Question

If the energy of a hydrogen atom in ${{n}^{th}}$ orbit is ${{E}_{n}}$ then energy in the ${{n}^{th}}$ orbit of a singly ionized helium atom will be ?

Answer 1

With the help of formula of energy of electron in ${{n}^{th}}$orbit, try to find the relation of energy with z(atomic no), n(orbit number) and different variable parameters. Put the values of required parameters in the obtained relation. In this way, you will be able to find the result.

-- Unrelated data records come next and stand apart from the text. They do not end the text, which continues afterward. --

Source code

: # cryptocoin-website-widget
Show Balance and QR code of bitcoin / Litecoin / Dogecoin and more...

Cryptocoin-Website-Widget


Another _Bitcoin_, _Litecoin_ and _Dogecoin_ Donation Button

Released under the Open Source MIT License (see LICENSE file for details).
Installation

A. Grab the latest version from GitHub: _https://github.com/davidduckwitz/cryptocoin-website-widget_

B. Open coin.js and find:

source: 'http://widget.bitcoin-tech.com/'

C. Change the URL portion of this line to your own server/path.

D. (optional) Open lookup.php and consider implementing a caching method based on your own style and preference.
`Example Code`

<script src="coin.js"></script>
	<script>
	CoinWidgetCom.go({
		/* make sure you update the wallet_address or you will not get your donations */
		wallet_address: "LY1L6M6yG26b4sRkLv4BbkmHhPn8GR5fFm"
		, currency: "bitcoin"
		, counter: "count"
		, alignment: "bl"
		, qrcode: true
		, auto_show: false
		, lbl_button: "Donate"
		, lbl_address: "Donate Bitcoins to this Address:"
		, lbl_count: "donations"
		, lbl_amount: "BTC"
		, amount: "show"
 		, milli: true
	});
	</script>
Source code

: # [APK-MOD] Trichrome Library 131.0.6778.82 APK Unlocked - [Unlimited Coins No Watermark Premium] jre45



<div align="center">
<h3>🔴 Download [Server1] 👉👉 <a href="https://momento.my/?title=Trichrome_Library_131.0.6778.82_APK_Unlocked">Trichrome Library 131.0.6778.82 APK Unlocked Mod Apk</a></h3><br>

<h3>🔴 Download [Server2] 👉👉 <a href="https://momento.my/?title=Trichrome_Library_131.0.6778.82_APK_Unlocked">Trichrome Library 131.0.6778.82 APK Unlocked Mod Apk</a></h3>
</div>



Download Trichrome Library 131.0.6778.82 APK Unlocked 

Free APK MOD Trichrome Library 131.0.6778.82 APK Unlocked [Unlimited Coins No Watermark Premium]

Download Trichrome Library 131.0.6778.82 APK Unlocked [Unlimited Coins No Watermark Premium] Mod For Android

Complete step by step answer:
We know the formula for finding energy of electron in ${{n}^{th}}$orbit,
$E=\dfrac{-m{{z}^{2}}{{e}^{4}}}{8{{\varepsilon }_{\circ }}{{h}^{2}}}\cdot \dfrac{1}{{{n}^{^{2}}}}$
Here you can see $m,\,h,\,{{\varepsilon }_{\circ }},\,e$ are constants in the above equation.
So, we can find the relation that $E\,\alpha \,\dfrac{{{z}^{2}}}{{{n}^{2}}}$.

Now, lets’ focus on what we have been given in the question
Given, energy of hydrogen in ${{n}^{th}}$ orbit = ${{E}_{n}}$
We know, atomic number of hydrogen, ${{Z}_{H}}=1$
We know, atomic number of helium, ${{Z}_{He}}=1$
Here what you can do is to find energy of both hydrogen and helium separately and then find their relation using the relation that we have found after removing the constants $E\,\alpha \,\dfrac{{{z}^{2}}}{{{n}^{2}}}$. The second way is better and less time consuming and we will be doing that for every such question. Now,
$\dfrac{{{E}_{H}}}{{{E}_{He}}}=\dfrac{{{Z}_{H}}^{2}}{{{Z}_{He}}^{2}} \\\ \Rightarrow \dfrac{{{E}_{H}}}{{{E}_{He}}}=\dfrac{1}{4} \\\ \Rightarrow {{E}_{He}}=4{{E}_{H}} \\\$
Now, we have been given energy of hydrogen in ${{n}^{th}}$ orbit (i.e.${{E}_{H}}$) =${{E}_{n}}$ , put this in the above findings.
${{E}_{He}}=4{{E}_{H}} \\\ \therefore {{E}_{He}}=4{{E}_{n}} \\\$
Hence we find the required energy in the ${{n}^{th}}$ orbit of a singly ionized helium atom = $4{{E}_{n}}$.

Note: In such types of questions, focus on what we have to find. Then try to find the relation from the formula (relation means how is that proportional to the variables). For doing that, simply ignore the constant part from formula and find the proportionality relation.